The study successfully identified and characterized several novel ACyPs. The *mat* BGC from *S. leeuwenhoekii* was shown to produce massatide A, a class V lanthipeptide with a unique structure featuring D-amino acids and an AviMeCys ring. Massatide A exhibited potent antibacterial activity against various Gram-positive bacteria, including drug-resistant clinical isolates (MIC of 0.25 µg/mL against linezolid-resistant *S. aureus* and methicillin-resistant *S. aureus*). In vitro experiments showed that massatide A is bactericidal and does not cause bacterial lysis. Importantly, massatide A demonstrated low resistance development and a favorable safety profile in mice. The *sis* BGC from *S. kasugaensis* produced sistertide A1 and A2, which also showed antibacterial activity. The *keb* BGC from *S. kebangsaanensis* produced kebanetide A1 and A2, again demonstrating antibiotic properties. The study further demonstrated that the *sis* family maturase displays broad substrate tolerance, producing diverse crosslinking patterns and allowing the generation of new-to-nature analogs through leader-core mixing and matching experiments. The study showcases the power of a combination of bioinformatics and experimental techniques in identifying novel antibiotics.

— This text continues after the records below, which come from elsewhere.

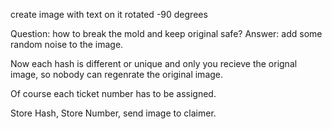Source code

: create image with text on it rotated -90 degrees

Question: how to break the mold and keep original safe?
Answer: add some random noise to the image.

Now each hash is different or unique and only you recieve the orignal image, so nobody can regenrate the original image.

Of course each ticket number has to be assigned.

Store Hash, Store Number, send image to claimer.
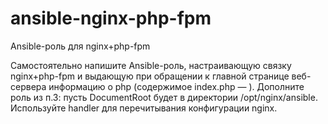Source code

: # ansible-nginx-php-fpm
Ansible-роль для nginx+php-fpm

Самостоятельно напишите Ansible-роль, настраивающую связку nginx+php-fpm и выдающую при обращении к главной странице веб-сервера информацию о php (содержимое index.php — <?php phpinfo();?>).
Дополните роль из п.3: пусть DocumentRoot будет в директории /opt/nginx/ansible. Используйте handler для перечитывания конфигурации nginx.
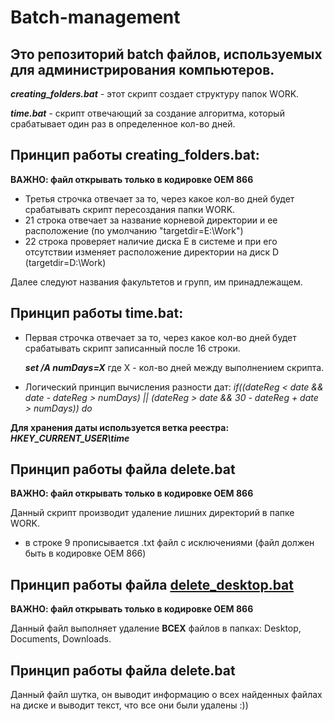 # Batch-management

## **Это репозиторий batch файлов, используемых для администрирования компьютеров.**

***creating_folders.bat** -* этот скрипт создает структуру папок WORK. 

***time.bat*** - скрипт отвечающий за создание алгоритма, который срабатывает один раз в определенное кол-во дней. 

## Принцип работы creating_folders.bat:

**ВАЖНО: файл открывать только в кодировке OEM 866**


 - Третья строчка отвечает за то, через какое кол-во дней будет
          срабатывать скрипт пересоздания папки WORK. 
 - 21 строка отвечает за название корневой директории и ее расположение (по умолчанию
          "targetdir=E:\Work")
  -  22 строка проверяет наличие диска E в системе и при его отсутствии изменяет расположение директории на
       диск D (targetdir=D:\Work)

   Далее следуют названия факультетов и
       групп, им принадлежащем.

## Принцип работы time.bat:

- Первая строчка отвечает за то, через какое кол-во дней будет срабатывать скрипт записанный после 16 строки.

	***set /A numDays=X***
	где X - кол-во дней между выполнением скрипта.

- Логический принцип вычисления разности дат:
*if((dateReg < date && date - dateReg > numDays) || (dateReg > date && 30 - dateReg + date > numDays)) do* 

**Для хранения даты используется ветка реестра: *HKEY_CURRENT_USER\time***



## Принцип работы файла delete.bat

**ВАЖНО: файл открывать только в кодировке OEM 866**

Данный скрипт производит удаление лишних директорий в папке WORK.

- в строке 9 прописывается .txt файл с исключениями (файл должен быть в кодировке OEM 866)

## Принцип работы файла [delete_desktop.bat](https://github.com/lyagush0n0k/batch-management/blob/main/delete_desktop "delete_desktop")
**ВАЖНО: файл открывать только в кодировке OEM 866**

Данный файл выполняет удаление **ВСЕХ** файлов в папках: Desktop, Documents, Downloads.

## Принцип работы файла delete.bat
Данный файл шутка, он выводит информацию о всех найденных файлах на диске и выводит текст, что все они были удалены :))

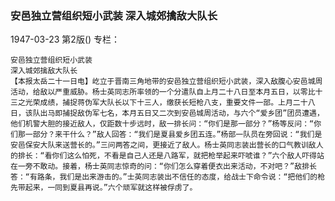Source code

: ### 安邑独立营组织短小武装  深入城郊擒敌大队长

1947-03-23
第2版()
专栏：

    安邑独立营组织短小武装
    深入城郊擒敌大队长
    【本报太岳二十一日电】屹立于晋南三角地带的安邑独立营组织短小武装，深入敌腹心安邑城周活动，给敌以严重威胁。杨士英同志所率领的一个分遣队自上月二十八日至本月五日，以零比十三之光荣成绩，捕捉蒋伪军大队长以下十三人，缴获长短枪八支，重要文件一部。上月二十八日，该队出马即捕捉敌伪军七名，本月五日又二次到安邑城周活动，与六个“爱乡团”团员遭遇，他们机警大胆的接近敌人，仅距数十步远时，敌一排长问：“你们是那一部分？”杨等反问：“你们那一部分？来干什么？”敌人回答：“我们是夏县爱乡团五连。”杨部一队员在旁回说：“我们是安邑保安大队来送营长的。”三问两答之间，更接近了敌人。杨士英同志装出营长的口气教训敌人的排长：“看你们这么怕死，不看是自己人还是八路军，就把枪举起来吓唬谁？”六个敌人吓得站在一旁不敢动。接着，杨士英同志惊奇的问：“你们怎么穿着便衣出来活动，不对吧？”敌排长答：“有路条，我们是出来游击的。”士英同志装出不信任的态度，给战士下命令说：“把他们的枪先带起来，一同到夏县再说。”六个顽军就这样被俘虏了。
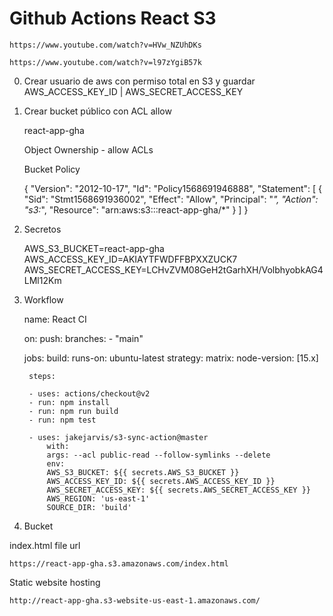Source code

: # Github Actions React S3

    https://www.youtube.com/watch?v=HVw_NZUhDKs

    https://www.youtube.com/watch?v=l97zYgiB57k

0. Crear usuario de aws con permiso total en S3 y guardar AWS_ACCESS_KEY_ID | AWS_SECRET_ACCESS_KEY

1. Crear bucket público con ACL allow

    react-app-gha

    Object Ownership - allow ACLs

    Bucket Policy

    {
        "Version": "2012-10-17",
        "Id": "Policy1568691946888",
        "Statement": [
            {
                "Sid": "Stmt1568691936002",
                "Effect": "Allow",
                "Principal": "*",
                "Action": "s3:*",
                "Resource": "arn:aws:s3:::react-app-gha/*"
            }
        ]
    }
    
2. Secretos

    AWS_S3_BUCKET=react-app-gha
    AWS_ACCESS_KEY_ID=AKIAYTFWDFFBPXXZUCK7
    AWS_SECRET_ACCESS_KEY=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

3. Workflow

    name: React CI

    on:
    push:
        branches:
        - "main"

    jobs:
    build:
        runs-on: ubuntu-latest
        strategy:
        matrix:
            node-version: [15.x]

        steps:

        - uses: actions/checkout@v2
        - run: npm install
        - run: npm run build
        - run: npm test
        
        - uses: jakejarvis/s3-sync-action@master
            with:
            args: --acl public-read --follow-symlinks --delete
            env:
            AWS_S3_BUCKET: ${{ secrets.AWS_S3_BUCKET }}
            AWS_ACCESS_KEY_ID: ${{ secrets.AWS_ACCESS_KEY_ID }}
            AWS_SECRET_ACCESS_KEY: ${{ secrets.AWS_SECRET_ACCESS_KEY }}
            AWS_REGION: 'us-east-1'   
            SOURCE_DIR: 'build'   


4. Bucket

index.html file url

    https://react-app-gha.s3.amazonaws.com/index.html

Static website hosting

    http://react-app-gha.s3-website-us-east-1.amazonaws.com/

The findings address the research question by successfully identifying novel ACyPs with potent antibacterial activity. The rule-based omics approach proved effective in prioritizing BGCs and linking them to bioactive metabolites, improving the efficiency of antibiotic discovery. The discovery of massatide A, with its potent activity against drug-resistant Gram-positive pathogens and favorable safety profile, represents a significant advancement in the search for new antibiotics. The study’s approach offers a model for targeted genome mining and circumvents the issues of rediscovery. The discussion also touches upon the limitations of the rule-based approach in identifying compounds with unanticipated modifications and the need for better enzyme function annotation. The potential mode of action of massatide A, possibly targeting lipid II or membrane proteins, is discussed. The observed low resistance development of *S. aureus* to massatide A warrants further investigation. The promiscuity of the *sis* family maturases opens avenues for generating new antibiotic analogs through bioengineering.

This study demonstrates a successful strategy for discovering novel antimicrobial peptides using rule-based omics mining. The identification and characterization of massatide A, a potent antibiotic with a low resistance profile and favorable safety profile, highlights the potential of ACyPs as valuable antibiotic candidates. The work emphasizes the efficiency of combining bioinformatics, metabolomics, and heterologous expression for targeted antibiotic discovery. Future research should focus on elucidating the precise mode of action of massatide A, further optimizing its drug-like properties, and exploring the potential of the *sis* family maturases for generating new antibiotic analogs.

The study primarily focused on Gram-positive bacteria, with limited activity observed against Gram-negative strains. The rule-based metabolomic analysis might have overlooked novel compounds with unpredictable modifications. While the in vivo toxicity studies in mice showed a favorable safety profile for massatide A, further research is needed to completely assess its toxicity in human cells and potential long-term effects. The relatively small sample size in some of the in vivo experiments should also be considered.